II - QUESTIONS FOR THE TRIBUNAL TO RESOLVE

The essential question that arises is to ascertain whether the Fiscal Group has or does not have the right to proceed with the deduction, also from the Corporate Income Tax collection produced by the application of autonomous taxation rates, of the tax benefit for productive investment, granted to the group companies within the scope of the RFAI.

III. PROVEN AND UNPROVEN FACTUAL MATTERS AND GROUNDS

With relevance for the decision, these are the facts considered proven, indicating the respective documents (proof by documents) as grounds.

Proven Facts

  1. The Claimant was, in 2012 and 2013, the parent company of a group of companies - B… (B…), C… (C…), D… and E…- subject to the special taxation regime for groups of companies (RETGS) – Preamble of the request for pronouncement, overall position of AT in the decision on the gracious complaint from pages 182 to 202 of PA and documents numbered 1, 2 and 3 attached (Model 22 declarations) attached with the request for pronouncement.

  2. The Claimant, in its capacity as parent company of the referred Fiscal Group, proceeded with the filing of aggregated Corporate Income Tax declarations Model 22 relating to the tax years 2012 and 2013 (as to 2012: on 30.05.2013 the 1st declaration of the period and on 01.12.2014 the replacement declaration; as to 2013: on 30.05.2014 the 1st and only declaration of the period), having at those moments proceeded with the self-assessment of Corporate Income Tax – Article 2 of the request for pronouncement, overall position of AT in the Response and in the decision on the gracious complaint from pages 182 to 202 of PA and documents nos. 1 to 3 (Model 22 declarations) attached with the request for pronouncement.

  3. The self-assessed Corporate Income Tax comprised that resulting from the application of the normal rate of 25% to the tax base determined from taxable income, the municipal surtax and the state surtax and also the overall amount resulting from the application of autonomous taxation rates on charges and expenses (article 88-3, article 88-4, article 88-7, article 88-9 and article 88-13-b)) of the years 2012 and 2013 - Article 2 of the request for pronouncement, overall position of AT in the Response and in the decision on the gracious complaint from pages 182 to 202 of PA and also documents nos. 1 to 3 (Model 22 declarations) - tables 10 fields 347-B and 365; tables 11 fields 420, 421, 414, 415 and 424 - attached with the request for pronouncement.

  4. The value of the self-assessed Corporate Income Tax, including autonomous taxation and surtaxes is paid - documents nos. 1 to 3 (Model 22 declarations) – tables 10, fields 368 - attached with the request for pronouncement, since the Claimant has tax to recover.

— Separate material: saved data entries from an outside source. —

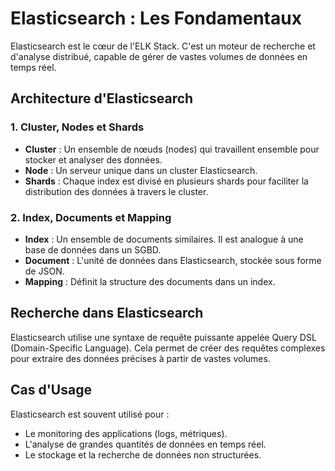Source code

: # Elasticsearch : Les Fondamentaux

Elasticsearch est le cœur de l'ELK Stack. C'est un moteur de recherche et d'analyse distribué, capable de gérer de vastes volumes de données en temps réel. 

## Architecture d'Elasticsearch

### 1. Cluster, Nodes et Shards

- **Cluster** : Un ensemble de nœuds (nodes) qui travaillent ensemble pour stocker et analyser des données.
- **Node** : Un serveur unique dans un cluster Elasticsearch.
- **Shards** : Chaque index est divisé en plusieurs shards pour faciliter la distribution des données à travers le cluster.

### 2. Index, Documents et Mapping

- **Index** : Un ensemble de documents similaires. Il est analogue à une base de données dans un SGBD.
- **Document** : L'unité de données dans Elasticsearch, stockée sous forme de JSON.
- **Mapping** : Définit la structure des documents dans un index.

## Recherche dans Elasticsearch

Elasticsearch utilise une syntaxe de requête puissante appelée Query DSL (Domain-Specific Language). Cela permet de créer des requêtes complexes pour extraire des données précises à partir de vastes volumes.

## Cas d'Usage

Elasticsearch est souvent utilisé pour :
- Le monitoring des applications (logs, métriques).
- L'analyse de grandes quantités de données en temps réel.
- Le stockage et la recherche de données non structurées.
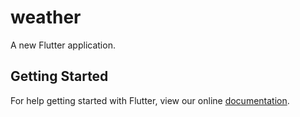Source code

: # weather

A new Flutter application.

## Getting Started

For help getting started with Flutter, view our online
[documentation](https://flutter.io/).
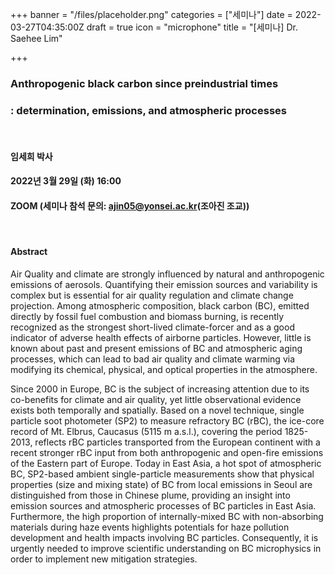 +++
banner = "/files/placeholder.png"
categories = ["세미나"]
date = 2022-03-27T04:35:00Z
draft = true
icon = "microphone"
title = "[세미나] Dr. Saehee Lim"

+++
### Anthropogenic black carbon since preindustrial times

### : determination, emissions, and atmospheric processes

<br>

#### 임세희 박사

#### 2022년 3월 29일 (화) 16:00

#### ZOOM (세미나 참석 문의: ajin05@yonsei.ac.kr(조아진 조교))

<br>

#### Abstract

Air Quality and climate are strongly influenced by natural and anthropogenic emissions of aerosols. Quantifying their emission sources and variability is complex but is essential for air quality regulation and climate change projection. Among atmospheric composition, black carbon (BC), emitted directly by fossil fuel combustion and biomass burning, is recently recognized as the strongest short-lived climate-forcer and as a good indicator of adverse health effects of airborne particles. However, little is known about past and present emissions of BC and atmospheric aging processes, which can lead to bad air quality and climate warming via modifying its chemical, physical, and optical properties in the atmosphere.

Since 2000 in Europe, BC is the subject of increasing attention due to its co-benefits for climate and air quality, yet little observational evidence exists both temporally and spatially. Based on a novel technique, single particle soot photometer (SP2) to measure refractory BC (rBC), the ice-core record of Mt. Elbrus, Caucasus (5115 m a.s.l.), covering the period 1825-2013, reflects rBC particles transported from the European continent with a recent stronger rBC input from both anthropogenic and open-fire emissions of the Eastern part of Europe. Today in East Asia, a hot spot of atmospheric BC, SP2-based ambient single-particle measurements show that physical properties (size and mixing state) of BC from local emissions in Seoul are distinguished from those in Chinese plume, providing an insight into emission sources and atmospheric processes of BC particles in East Asia. Furthermore, the high proportion of internally-mixed BC with non-absorbing materials during haze events highlights potentials for haze pollution development and health impacts involving BC particles. Consequently, it is urgently needed to improve scientific understanding on BC microphysics in order to implement new mitigation strategies.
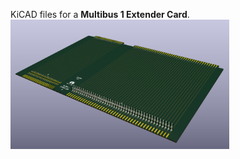 KiCAD files for a <b>Multibus 1 Extender Card</b>.<br />
<img src="./Multibus-1-extender/PCB_shot.jpg" width="350" title="Multibus 1 extender card">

  5. The declaration model contained in the computer system of the Tax Authority did not permit reflecting in the Model 22 declaration of the Fiscal Group A…, within the limits of the Corporate Income Tax collection, included autonomous taxation, the amounts of the tax benefit recognized to the companies under the Tax Investment Support Regime – articles 17 and 18 of the request for pronouncement and articles 140 to 142 of the response.

  6. In the replacement declaration filed for the tax year 2012, the Fiscal Group A… presented an undeducted RFAI balance of 5,620,824.79 euros - as per table 7, field 713 of Annex D of the Model 22 Declaration attached with the request for pronouncement as Document no. 2.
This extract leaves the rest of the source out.